**What you have to do:** Output the number of lines in the entries below with the string "Sofxley" in them, and nothing further.

[Rendered images with source text]
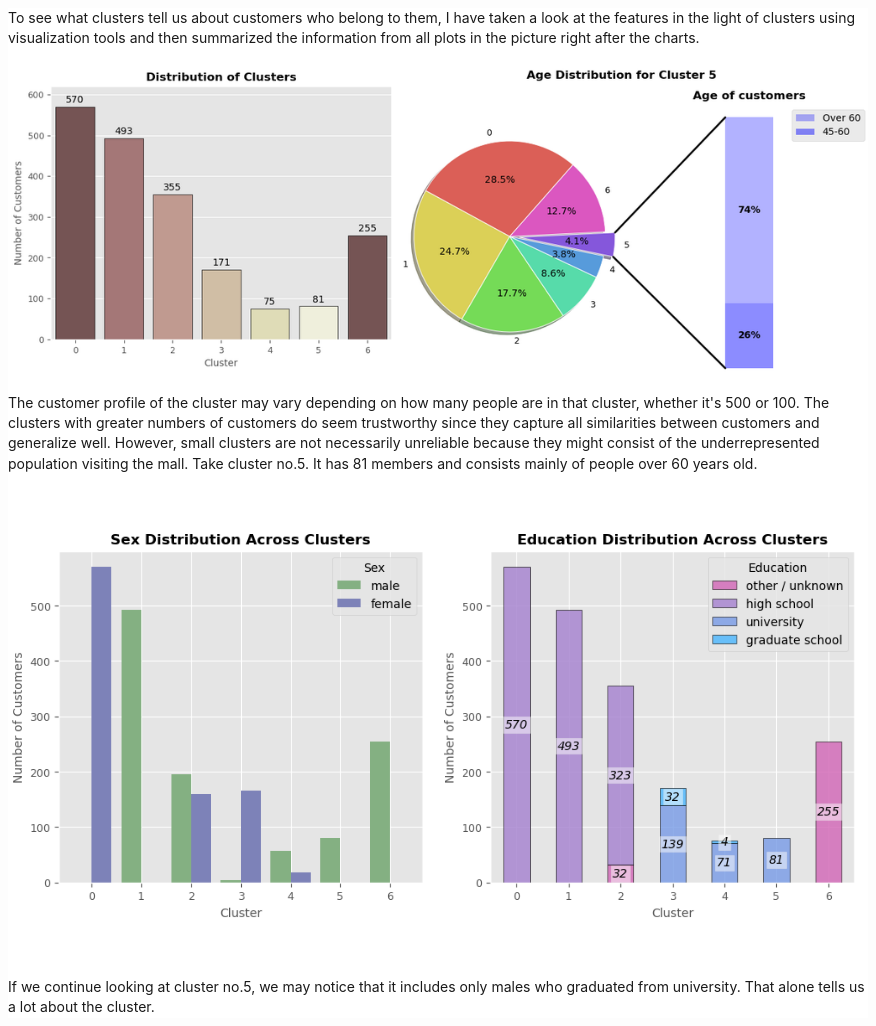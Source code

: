 To see what clusters tell us about customers who belong to them, I have taken a look at the features in the light of clusters using visualization tools and then summarized the information from all plots in the picture right after the charts.

![](https://raw.githubusercontent.com/Sofxley/customer-segmentation/main/images/counts_age_distribs.png)

The customer profile of the cluster may vary depending on how many people are in that cluster, whether it's 500 or 100. The clusters with greater numbers of customers do seem trustworthy since they capture all similarities between customers and generalize well. However, small clusters are not necessarily unreliable because they might consist of the underrepresented population visiting the mall. Take cluster no.5. It has 81 members and consists mainly of people over 60 years old.

<img src="https://raw.githubusercontent.com/Sofxley/customer-segmentation/main/images/sex_education_distrib_clusters.png" width="1254" height="470"/>

If we continue looking at cluster no.5, we may notice that it includes only males who graduated from university. That alone tells us a lot about the cluster.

**Written reply:** 2